* PROBLEM TO WORK ON *
Report each line from the data below that holds the word "tabel".

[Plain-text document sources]
* * *

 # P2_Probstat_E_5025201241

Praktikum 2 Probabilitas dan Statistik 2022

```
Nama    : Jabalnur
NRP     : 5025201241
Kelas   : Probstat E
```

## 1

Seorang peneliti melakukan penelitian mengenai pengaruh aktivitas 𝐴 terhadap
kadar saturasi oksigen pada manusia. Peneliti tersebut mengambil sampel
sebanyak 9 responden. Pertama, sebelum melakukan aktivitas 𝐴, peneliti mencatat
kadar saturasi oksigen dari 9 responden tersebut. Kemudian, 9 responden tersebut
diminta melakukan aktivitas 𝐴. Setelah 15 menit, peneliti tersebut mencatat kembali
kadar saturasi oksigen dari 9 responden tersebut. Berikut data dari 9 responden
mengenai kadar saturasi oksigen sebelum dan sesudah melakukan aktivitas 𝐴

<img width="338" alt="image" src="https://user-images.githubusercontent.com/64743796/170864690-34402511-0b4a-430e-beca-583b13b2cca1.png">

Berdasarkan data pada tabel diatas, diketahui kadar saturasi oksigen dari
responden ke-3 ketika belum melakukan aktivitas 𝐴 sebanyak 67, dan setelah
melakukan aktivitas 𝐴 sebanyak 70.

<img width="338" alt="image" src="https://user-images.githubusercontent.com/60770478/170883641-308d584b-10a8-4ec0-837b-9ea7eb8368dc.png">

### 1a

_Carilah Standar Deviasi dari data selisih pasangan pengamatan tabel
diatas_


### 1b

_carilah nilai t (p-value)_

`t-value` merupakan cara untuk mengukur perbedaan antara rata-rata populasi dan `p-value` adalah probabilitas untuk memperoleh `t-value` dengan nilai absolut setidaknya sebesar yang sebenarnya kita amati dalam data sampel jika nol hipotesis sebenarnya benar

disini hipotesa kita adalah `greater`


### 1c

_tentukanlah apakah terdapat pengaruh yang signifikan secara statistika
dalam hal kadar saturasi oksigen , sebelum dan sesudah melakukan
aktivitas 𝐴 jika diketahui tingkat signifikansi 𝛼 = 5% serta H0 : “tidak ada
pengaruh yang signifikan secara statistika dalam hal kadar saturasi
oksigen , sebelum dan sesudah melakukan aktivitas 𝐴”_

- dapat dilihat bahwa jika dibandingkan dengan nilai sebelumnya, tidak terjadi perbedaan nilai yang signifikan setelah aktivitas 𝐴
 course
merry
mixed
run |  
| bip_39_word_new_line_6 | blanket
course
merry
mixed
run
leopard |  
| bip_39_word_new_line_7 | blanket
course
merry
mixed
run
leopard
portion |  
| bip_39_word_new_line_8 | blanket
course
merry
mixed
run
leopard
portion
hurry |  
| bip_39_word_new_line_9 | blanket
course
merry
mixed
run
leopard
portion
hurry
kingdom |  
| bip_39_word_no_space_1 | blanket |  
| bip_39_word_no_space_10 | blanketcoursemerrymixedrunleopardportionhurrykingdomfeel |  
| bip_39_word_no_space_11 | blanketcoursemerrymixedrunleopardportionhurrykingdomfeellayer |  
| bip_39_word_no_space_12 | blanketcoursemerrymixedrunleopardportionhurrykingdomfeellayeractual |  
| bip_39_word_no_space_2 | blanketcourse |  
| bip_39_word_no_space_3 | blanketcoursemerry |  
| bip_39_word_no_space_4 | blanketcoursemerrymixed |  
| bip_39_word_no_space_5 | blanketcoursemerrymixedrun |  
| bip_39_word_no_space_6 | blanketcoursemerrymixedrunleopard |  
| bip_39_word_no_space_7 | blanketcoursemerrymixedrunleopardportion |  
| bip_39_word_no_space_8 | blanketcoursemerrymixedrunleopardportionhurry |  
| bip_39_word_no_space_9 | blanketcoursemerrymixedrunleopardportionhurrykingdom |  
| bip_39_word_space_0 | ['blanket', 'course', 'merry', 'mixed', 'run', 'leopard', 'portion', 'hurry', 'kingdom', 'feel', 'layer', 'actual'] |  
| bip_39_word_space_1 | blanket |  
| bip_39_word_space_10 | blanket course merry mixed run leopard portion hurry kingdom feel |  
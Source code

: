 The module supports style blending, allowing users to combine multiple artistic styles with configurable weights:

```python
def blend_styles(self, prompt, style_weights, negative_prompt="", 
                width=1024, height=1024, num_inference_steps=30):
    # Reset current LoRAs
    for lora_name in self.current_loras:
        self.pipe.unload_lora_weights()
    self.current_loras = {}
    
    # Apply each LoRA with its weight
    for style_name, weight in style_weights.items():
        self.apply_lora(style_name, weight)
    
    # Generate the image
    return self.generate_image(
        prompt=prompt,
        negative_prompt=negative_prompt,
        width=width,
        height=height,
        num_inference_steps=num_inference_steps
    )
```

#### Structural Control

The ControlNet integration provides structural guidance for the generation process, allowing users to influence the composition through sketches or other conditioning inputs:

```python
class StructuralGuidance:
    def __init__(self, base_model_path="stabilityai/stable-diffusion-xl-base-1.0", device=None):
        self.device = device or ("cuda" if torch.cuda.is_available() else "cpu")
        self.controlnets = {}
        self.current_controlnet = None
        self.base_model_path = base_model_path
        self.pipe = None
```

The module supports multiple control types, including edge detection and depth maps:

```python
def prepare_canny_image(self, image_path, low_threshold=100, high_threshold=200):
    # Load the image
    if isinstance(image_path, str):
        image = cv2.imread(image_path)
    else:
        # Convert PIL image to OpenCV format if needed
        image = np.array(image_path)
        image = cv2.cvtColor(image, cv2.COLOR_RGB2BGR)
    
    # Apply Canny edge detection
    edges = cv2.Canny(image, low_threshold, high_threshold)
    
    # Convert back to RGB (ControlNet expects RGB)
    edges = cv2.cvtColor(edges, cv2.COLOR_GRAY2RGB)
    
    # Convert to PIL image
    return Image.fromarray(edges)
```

* * *

* SOLUTION FOR THIS EXERCISE *
Berdasarkan data pada tabel diatas, diketahui kadar saturasi oksigen dari
_Carilah Standar Deviasi dari data selisih pasangan pengamatan tabel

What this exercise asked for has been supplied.